前言: 太久没有整理博客了,大概是因为最近接触的人多了,乏了;或是因为觉得感性是可以让人长久迷失的,于是选择逃避这份伤痛。所以奶奶去世的时候我选择不哭,选择淡化。只是在老爸打电话来问我的时候感觉到了一份凄楚…


  “人人都有伤,看你如何面对。” - Confession of Pain《伤城》
  “Each of us has our own painful and sad experiences. The way in which we deal with them is different but what is important is how we pick ourselves up and stand tall again.”

    不喜欢伤城这部电影,但早早便看过了,除了梁朝伟那迷离的眼神,记住的恐怕只有这一句台词了。会想起这句话是因为昨天下午14时28分,四川汶川发生7.8级地震,北京、上海、浙江等地均有明显震感...一整天,人人都在谈论死亡和悼念。避无可避的时候,人只好选择面对。才发现无论是过了多久的伤口,只要触碰,还是会痛。

    最早了解‘死亡’这个词大概是在我七岁多的时候吧。再小些的时候不管觉得生活怎么可怕,也决然不会想到死亡,而宁愿选择相信童话故事的结局,期待有一天我也能想一个公主一样摆脱厄运,找到幸福。也记不清是为了什么,老爸又一次叫我去死,那种眼神里包含的东西让我头一次感到绝望。一瞬间忽然觉得好像有了勇气,所以默默地起身搬了一小板凳,很困难地爬上阳台的台沿。小小的年纪连悲怆都不会写但却真实地感受到了,以前生活的片断一股脑涌现在眼前,所以哭了,但不是因为害怕。再后来被老爸一把拉了下来,没死成,也断了我这一辈子唯一一次想死的勇气。

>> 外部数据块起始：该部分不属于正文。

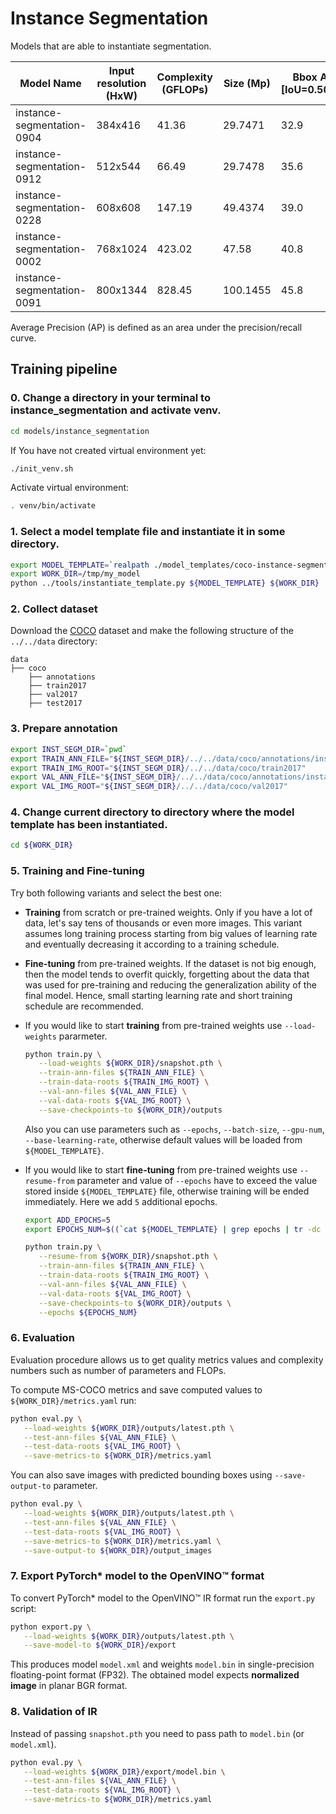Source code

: # Instance Segmentation

Models that are able to instantiate segmentation.

| Model Name |  Input resolution (HxW) | Complexity (GFLOPs) | Size (Mp) | Bbox AP @ [IoU=0.50:0.95] | Segm AP @ [IoU=0.50:0.95] | Links | GPU_NUM |
| --- | --- | --- | --- | --- | --- | --- | --- |
| instance-segmentation-0904 |  384x416 | 41.36 | 29.7471 | 32.9 | 29.1 |  [snapshot](https://download.01.org/opencv/openvino_training_extensions/models/instance_segmentation/v2/instance-segmentation-0904-0912.pth), [model_template](./instance-segmentation-0904/template.yaml) | 2 |
| instance-segmentation-0912 | 512x544 | 66.49 | 29.7478 | 35.6 | 31.3 | [snapshot](https://download.01.org/opencv/openvino_training_extensions/models/instance_segmentation/v2/instance-segmentation-0904-0912.pth), [model_template](./instance-segmentation-0912/template.yaml) | 2 |
| instance-segmentation-0228 | 608x608 | 147.19 | 49.4374 | 39.0 | 33.9 | [snapshot](https://download.01.org/opencv/openvino_training_extensions/models/instance_segmentation/v2/instance-segmentation-0228.pth), [model_template](./instance-segmentation-0228/template.yaml) | 2 |
| instance-segmentation-0002 | 768x1024 | 423.02 | 47.58 | 40.8 | 36.9 | [snapshot](https://download.01.org/opencv/openvino_training_extensions/models/instance_segmentation/v2/instance-segmentation-0002.pth), [model_template](./instance-segmentation-0002/template.yaml) | 8 |
| instance-segmentation-0091 | 800x1344 | 828.45 | 100.1455 | 45.8 | 39.7 | [snapshot](https://download.01.org/opencv/openvino_training_extensions/models/instance_segmentation/v2/instance-segmentation-0091.pth), [model_template](./instance-segmentation-0091/template.yaml) | 8 |

Average Precision (AP) is defined as an area under the precision/recall curve.

## Training pipeline

### 0. Change a directory in your terminal to instance_segmentation and activate venv.

```bash
cd models/instance_segmentation
```
If You have not created virtual environment yet:
```bash
./init_venv.sh
```
Activate virtual environment:
```bash
. venv/bin/activate
```

### 1. Select a model template file and instantiate it in some directory.

```bash
export MODEL_TEMPLATE=`realpath ./model_templates/coco-instance-segmentation/instance-segmentation-0904/template.yaml`
export WORK_DIR=/tmp/my_model
python ../tools/instantiate_template.py ${MODEL_TEMPLATE} ${WORK_DIR}
```

### 2. Collect dataset

Download the [COCO](https://cocodataset.org/#home) dataset and make the following
structure of the `../../data` directory:

```
data
├── coco
    ├── annotations
    ├── train2017
    ├── val2017
    ├── test2017
```

### 3. Prepare annotation

```bash
export INST_SEGM_DIR=`pwd`
export TRAIN_ANN_FILE="${INST_SEGM_DIR}/../../data/coco/annotations/instances_train2017.json"
export TRAIN_IMG_ROOT="${INST_SEGM_DIR}/../../data/coco/train2017"
export VAL_ANN_FILE="${INST_SEGM_DIR}/../../data/coco/annotations/instances_val2017.json"
export VAL_IMG_ROOT="${INST_SEGM_DIR}/../../data/coco/val2017"
```

### 4. Change current directory to directory where the model template has been instantiated.

```bash
cd ${WORK_DIR}
```

### 5. Training and Fine-tuning

Try both following variants and select the best one:

   * **Training** from scratch or pre-trained weights. Only if you have a lot of data, let's say tens of thousands or even more images. This variant assumes long training process starting from big values of learning rate and eventually decreasing it according to a training schedule.
   * **Fine-tuning** from pre-trained weights. If the dataset is not big enough, then the model tends to overfit quickly, forgetting about the data that was used for pre-training and reducing the generalization ability of the final model. Hence, small starting learning rate and short training schedule are recommended.

   * If you would like to start **training** from pre-trained weights use `--load-weights` pararmeter.

      ```bash
      python train.py \
         --load-weights ${WORK_DIR}/snapshot.pth \
         --train-ann-files ${TRAIN_ANN_FILE} \
         --train-data-roots ${TRAIN_IMG_ROOT} \
         --val-ann-files ${VAL_ANN_FILE} \
         --val-data-roots ${VAL_IMG_ROOT} \
         --save-checkpoints-to ${WORK_DIR}/outputs
      ```

      Also you can use parameters such as `--epochs`, `--batch-size`, `--gpu-num`, `--base-learning-rate`, otherwise default values will be loaded from `${MODEL_TEMPLATE}`.

   * If you would like to start **fine-tuning** from pre-trained weights use `--resume-from` parameter and value of `--epochs` have to exceed the value stored inside `${MODEL_TEMPLATE}` file, otherwise training will be ended immediately. Here we add `5` additional epochs.

      ```bash
      export ADD_EPOCHS=5
      export EPOCHS_NUM=$((`cat ${MODEL_TEMPLATE} | grep epochs | tr -dc '0-9'` + ${ADD_EPOCHS}))

      python train.py \
         --resume-from ${WORK_DIR}/snapshot.pth \
         --train-ann-files ${TRAIN_ANN_FILE} \
         --train-data-roots ${TRAIN_IMG_ROOT} \
         --val-ann-files ${VAL_ANN_FILE} \
         --val-data-roots ${VAL_IMG_ROOT} \
         --save-checkpoints-to ${WORK_DIR}/outputs \
         --epochs ${EPOCHS_NUM}
      ```

### 6. Evaluation

Evaluation procedure allows us to get quality metrics values and complexity numbers such as number of parameters and FLOPs.

To compute MS-COCO metrics and save computed values to `${WORK_DIR}/metrics.yaml` run:

```bash
python eval.py \
   --load-weights ${WORK_DIR}/outputs/latest.pth \
   --test-ann-files ${VAL_ANN_FILE} \
   --test-data-roots ${VAL_IMG_ROOT} \
   --save-metrics-to ${WORK_DIR}/metrics.yaml
```

You can also save images with predicted bounding boxes using `--save-output-to` parameter.

```bash
python eval.py \
   --load-weights ${WORK_DIR}/outputs/latest.pth \
   --test-ann-files ${VAL_ANN_FILE} \
   --test-data-roots ${VAL_IMG_ROOT} \
   --save-metrics-to ${WORK_DIR}/metrics.yaml \
   --save-output-to ${WORK_DIR}/output_images
```

### 7. Export PyTorch\* model to the OpenVINO™ format

To convert PyTorch\* model to the OpenVINO™ IR format run the `export.py` script:

```bash
python export.py \
   --load-weights ${WORK_DIR}/outputs/latest.pth \
   --save-model-to ${WORK_DIR}/export
```

This produces model `model.xml` and weights `model.bin` in single-precision floating-point format
(FP32). The obtained model expects **normalized image** in planar BGR format.

### 8. Validation of IR

Instead of passing `snapshot.pth` you need to pass path to `model.bin` (or `model.xml`).

```bash
python eval.py \
   --load-weights ${WORK_DIR}/export/model.bin \
   --test-ann-files ${VAL_ANN_FILE} \
   --test-data-roots ${VAL_IMG_ROOT} \
   --save-metrics-to ${WORK_DIR}/metrics.yaml
```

    或许正是因为这些伤痛,母亲才越发心疼我,后来家境好些了,母亲的爱在旁人眼中就愈发泛滥了。很多亲戚说母亲太纵孩子,是过分溺爱了。他们哪里懂得,如果不是这份爱的支撑,我也早就没了活的勇气,也不会有现在这份乐观的心境。

    现在想想,十几年的时间,我经历了很多人一辈子都无法经历的事情:我试过第一次学游泳沉到水库底昏过去了,试过一个人在家烧水被电击倒在地,试过腰上系了一根绳子就敢从5楼天台爬下去帮朋友拿钥匙…每一次我以为我接近死亡了,最后都活了下来。这让我明白了一个道理:这个世界上没有比死亡更难战胜的事情了,所以不管遇到多大的困境,我都告诉自己,只要人还活着,就有改变一切的希望。还有,记住总有爱你的人在你身旁。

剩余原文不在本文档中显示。